Hypothesis: Plant-based proteins offer a sustainable solution for stabilizing multiphase food materials like edible foams and emulsions. However, challenges in understanding and engineering plant protein-stabilized interfaces persist, mostly because of the commonly poorer functionality and complex composition of the respective protein isolates. We hypothesize that part of the limited understanding is related to the lack of experimental data on the length-scale of the thin liquid film that separates two neighboring bubbles. By conducting such experiments, we aim to better understand the mechanisms by which plant proteins stabilize foams, a critical material in food applications.
Experiments: In this study, we employ the dynamic thin film balance method to study the equilibrium properties and dynamic drainage behavior of foam thin liquid films stabilized by proteins derived from two main plant protein sources, yellow peas and rapeseeds, to investigate potential differences in film stabilization.

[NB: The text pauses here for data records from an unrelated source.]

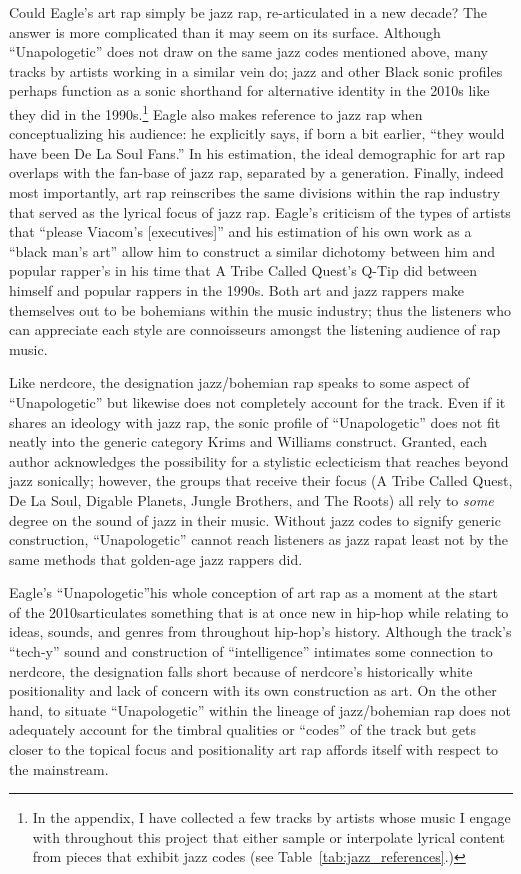 Could Eagle's art rap simply be jazz rap, re-articulated in a new decade? The answer is more complicated 
than it may seem on its surface. Although ``Unapologetic'' does not draw on the same jazz codes mentioned
above, many tracks by artists working in a similar vein do; jazz and other Black sonic profiles perhaps 
function as a sonic shorthand for alternative identity in the 2010s like they did in the 1990s.\footnote{
    In the appendix, I have collected a few tracks by artists whose music I engage with throughout 
    this project that either sample or interpolate lyrical content from pieces that exhibit jazz codes 
    (see Table~\ref{tab:jazz_references}.)}
Eagle also makes reference to jazz rap when conceptualizing his audience: he explicitly says, if born a 
bit earlier, ``they would have been De La Soul Fans.'' In his estimation, the ideal demographic for art 
rap overlaps with the fan-base of jazz rap, separated by a generation. Finally, indeed most importantly,
art rap reinscribes the same divisions within the rap industry that served as the lyrical focus of jazz 
rap. Eagle's criticism of the types of artists that ``please Viacom's [executives]'' and his  estimation
of his own work as a ``black man's art'' allow him to construct a similar dichotomy between him and popular
rapper's in his time that A Tribe Called Quest's Q-Tip did between himself and popular rappers in the 1990s.
Both art and jazz rappers make themselves out to be bohemians within the music industry; thus the listeners 
who can appreciate each style are connoisseurs amongst the listening audience of rap music.

Like nerdcore, the designation jazz/bohemian rap speaks to some aspect of ``Unapologetic'' but likewise does
not completely account for the track. Even if it shares an ideology with jazz rap, the sonic profile of 
``Unapologetic'' does not fit neatly into the generic category Krims and Williams construct. Granted, each 
author acknowledges the possibility for a stylistic eclecticism that reaches beyond jazz sonically; however,
the groups that receive their focus (A Tribe Called Quest, De La Soul, Digable Planets, Jungle Brothers, and
The Roots) all rely to \emph{some} degree on the sound of jazz in their music. Without jazz codes to signify
generic construction,  ``Unapologetic'' cannot reach listeners as jazz rap\textemdash at least not by the same
methods  that golden-age jazz rappers did.

Eagle's ``Unapologetic''\textemdash his whole conception of art rap as a moment at the start of the 
2010s\textemdash articulates something that is at once new in hip-hop while relating to ideas, sounds, and 
genres from throughout hip-hop's history. Although the track's ``tech-y'' sound and construction of 
``intelligence'' intimates some connection to nerdcore, the designation falls short because of nerdcore's 
historically white positionality and lack of concern with its own construction as art. On the other hand,
to situate ``Unapologetic'' within the lineage of jazz/bohemian rap does not adequately account for the 
timbral qualities or ``codes'' of the track but gets closer to the topical focus and positionality art
rap affords itself with respect to the mainstream.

Findings: Our thin film results provide new insights into the general foam stabilization mechanism of the two plant proteins. Most studies in this field focus on the impact of surface rheological parameters on stability of plant protein-based foam. We show that for such foams the half-life scales linearly with film thickness, the latter being closely related to the steric and electrostatic interactions developed across the respective films in equilibrium. Our study demonstrates the value of thin film studies in complementing traditional methods for studying protein-stabilized interfaces and facilitates an understanding of foam stabilization mechanisms that are universal among various surface-active species.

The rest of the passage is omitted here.